* Activity *
Go through the lines below and tally those containing the string "Ladesystem". Respond with the number only.
↓
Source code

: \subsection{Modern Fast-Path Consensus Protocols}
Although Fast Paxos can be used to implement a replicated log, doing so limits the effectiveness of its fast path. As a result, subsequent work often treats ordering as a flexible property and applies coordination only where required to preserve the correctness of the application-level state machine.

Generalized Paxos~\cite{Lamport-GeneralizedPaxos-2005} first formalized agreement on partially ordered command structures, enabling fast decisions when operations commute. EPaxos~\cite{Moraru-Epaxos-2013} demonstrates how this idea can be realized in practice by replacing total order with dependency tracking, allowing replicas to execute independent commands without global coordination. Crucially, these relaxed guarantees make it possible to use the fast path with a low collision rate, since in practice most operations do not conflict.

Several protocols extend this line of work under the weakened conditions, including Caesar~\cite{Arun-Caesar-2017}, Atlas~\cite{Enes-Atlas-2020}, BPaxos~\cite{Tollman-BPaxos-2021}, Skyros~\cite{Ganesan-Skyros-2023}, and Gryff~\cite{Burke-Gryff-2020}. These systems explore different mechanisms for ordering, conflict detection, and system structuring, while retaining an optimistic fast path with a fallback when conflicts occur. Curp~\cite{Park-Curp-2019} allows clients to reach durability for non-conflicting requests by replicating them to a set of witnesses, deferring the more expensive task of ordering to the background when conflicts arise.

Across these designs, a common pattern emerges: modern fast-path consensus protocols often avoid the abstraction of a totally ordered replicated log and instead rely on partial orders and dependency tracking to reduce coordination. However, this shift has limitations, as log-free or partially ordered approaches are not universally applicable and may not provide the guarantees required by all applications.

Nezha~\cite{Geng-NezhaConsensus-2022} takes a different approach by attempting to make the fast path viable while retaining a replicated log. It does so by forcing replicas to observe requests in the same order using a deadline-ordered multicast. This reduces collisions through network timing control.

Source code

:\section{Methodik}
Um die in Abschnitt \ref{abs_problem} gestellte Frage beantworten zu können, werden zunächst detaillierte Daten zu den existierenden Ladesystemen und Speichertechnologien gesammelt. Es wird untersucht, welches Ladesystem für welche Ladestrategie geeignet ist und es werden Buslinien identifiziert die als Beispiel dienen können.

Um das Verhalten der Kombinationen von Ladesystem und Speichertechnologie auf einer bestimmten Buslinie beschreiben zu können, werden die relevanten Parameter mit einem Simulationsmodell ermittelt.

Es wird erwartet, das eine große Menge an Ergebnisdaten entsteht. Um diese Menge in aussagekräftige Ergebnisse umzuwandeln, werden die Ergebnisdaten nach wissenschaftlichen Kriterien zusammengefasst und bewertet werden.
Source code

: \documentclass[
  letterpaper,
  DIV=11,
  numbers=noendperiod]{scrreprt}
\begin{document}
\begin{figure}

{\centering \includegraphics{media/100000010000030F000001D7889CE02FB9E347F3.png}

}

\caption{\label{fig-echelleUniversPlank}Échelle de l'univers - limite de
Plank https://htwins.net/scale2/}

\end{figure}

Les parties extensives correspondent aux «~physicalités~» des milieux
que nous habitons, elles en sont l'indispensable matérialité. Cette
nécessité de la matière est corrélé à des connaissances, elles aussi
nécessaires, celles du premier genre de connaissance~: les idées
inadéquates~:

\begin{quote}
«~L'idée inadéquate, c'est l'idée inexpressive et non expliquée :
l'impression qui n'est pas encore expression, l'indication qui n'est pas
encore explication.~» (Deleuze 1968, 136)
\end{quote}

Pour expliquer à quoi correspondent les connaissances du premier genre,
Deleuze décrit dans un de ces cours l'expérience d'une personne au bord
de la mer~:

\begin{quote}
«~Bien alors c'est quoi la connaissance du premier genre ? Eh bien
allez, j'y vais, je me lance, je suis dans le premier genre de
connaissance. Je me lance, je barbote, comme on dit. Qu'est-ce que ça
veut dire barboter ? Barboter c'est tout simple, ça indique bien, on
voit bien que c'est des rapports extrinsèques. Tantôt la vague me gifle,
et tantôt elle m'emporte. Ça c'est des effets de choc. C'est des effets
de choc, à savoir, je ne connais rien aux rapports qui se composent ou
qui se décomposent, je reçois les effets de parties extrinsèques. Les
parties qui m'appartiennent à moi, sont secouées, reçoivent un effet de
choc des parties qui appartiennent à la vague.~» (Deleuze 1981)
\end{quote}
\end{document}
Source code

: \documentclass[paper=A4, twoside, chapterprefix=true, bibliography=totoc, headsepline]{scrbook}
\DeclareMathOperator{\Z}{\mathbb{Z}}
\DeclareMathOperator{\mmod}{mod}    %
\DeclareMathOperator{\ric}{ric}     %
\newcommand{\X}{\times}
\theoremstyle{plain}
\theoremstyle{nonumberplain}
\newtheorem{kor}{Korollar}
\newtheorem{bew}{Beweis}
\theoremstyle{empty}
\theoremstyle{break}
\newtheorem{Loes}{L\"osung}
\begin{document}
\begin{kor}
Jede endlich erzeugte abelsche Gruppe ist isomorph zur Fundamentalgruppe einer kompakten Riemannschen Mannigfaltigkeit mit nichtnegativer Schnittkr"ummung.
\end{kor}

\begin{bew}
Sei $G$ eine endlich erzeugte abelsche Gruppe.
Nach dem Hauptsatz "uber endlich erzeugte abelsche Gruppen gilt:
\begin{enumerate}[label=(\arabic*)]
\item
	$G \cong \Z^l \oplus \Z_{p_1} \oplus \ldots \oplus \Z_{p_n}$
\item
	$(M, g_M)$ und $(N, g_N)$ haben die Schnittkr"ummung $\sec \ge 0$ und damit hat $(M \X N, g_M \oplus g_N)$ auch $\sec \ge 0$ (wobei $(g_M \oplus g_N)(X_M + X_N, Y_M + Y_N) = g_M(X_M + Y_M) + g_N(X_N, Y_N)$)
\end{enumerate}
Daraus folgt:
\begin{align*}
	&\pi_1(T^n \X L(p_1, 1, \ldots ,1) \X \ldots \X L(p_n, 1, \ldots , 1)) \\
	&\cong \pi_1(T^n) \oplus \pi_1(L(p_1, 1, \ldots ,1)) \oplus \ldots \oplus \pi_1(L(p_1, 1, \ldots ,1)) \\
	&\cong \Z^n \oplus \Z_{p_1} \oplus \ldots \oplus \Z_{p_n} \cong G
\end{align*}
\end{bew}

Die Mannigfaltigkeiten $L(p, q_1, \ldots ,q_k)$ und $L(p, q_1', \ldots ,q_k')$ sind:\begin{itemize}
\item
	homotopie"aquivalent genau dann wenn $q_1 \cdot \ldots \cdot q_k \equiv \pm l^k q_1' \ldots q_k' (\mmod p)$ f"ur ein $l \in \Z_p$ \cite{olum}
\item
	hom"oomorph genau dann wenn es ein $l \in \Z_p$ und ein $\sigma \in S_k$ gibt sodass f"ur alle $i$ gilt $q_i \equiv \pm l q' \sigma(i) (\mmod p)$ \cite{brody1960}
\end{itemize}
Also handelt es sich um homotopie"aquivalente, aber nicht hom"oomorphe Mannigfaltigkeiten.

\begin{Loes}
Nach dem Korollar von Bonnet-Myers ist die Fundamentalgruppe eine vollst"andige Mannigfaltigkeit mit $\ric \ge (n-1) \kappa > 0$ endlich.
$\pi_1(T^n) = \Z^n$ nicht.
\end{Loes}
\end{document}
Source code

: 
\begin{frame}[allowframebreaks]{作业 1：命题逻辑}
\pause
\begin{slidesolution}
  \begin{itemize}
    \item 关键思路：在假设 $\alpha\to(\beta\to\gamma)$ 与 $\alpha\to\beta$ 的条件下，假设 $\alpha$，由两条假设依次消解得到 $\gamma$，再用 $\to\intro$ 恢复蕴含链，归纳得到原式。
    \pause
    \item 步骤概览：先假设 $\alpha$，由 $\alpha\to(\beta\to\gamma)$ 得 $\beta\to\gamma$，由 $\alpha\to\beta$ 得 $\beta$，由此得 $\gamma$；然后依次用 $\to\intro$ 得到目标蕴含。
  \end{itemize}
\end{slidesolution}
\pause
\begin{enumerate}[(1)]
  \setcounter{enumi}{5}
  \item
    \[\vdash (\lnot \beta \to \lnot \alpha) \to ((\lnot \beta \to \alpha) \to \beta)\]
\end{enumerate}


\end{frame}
↑
* Your solution *
2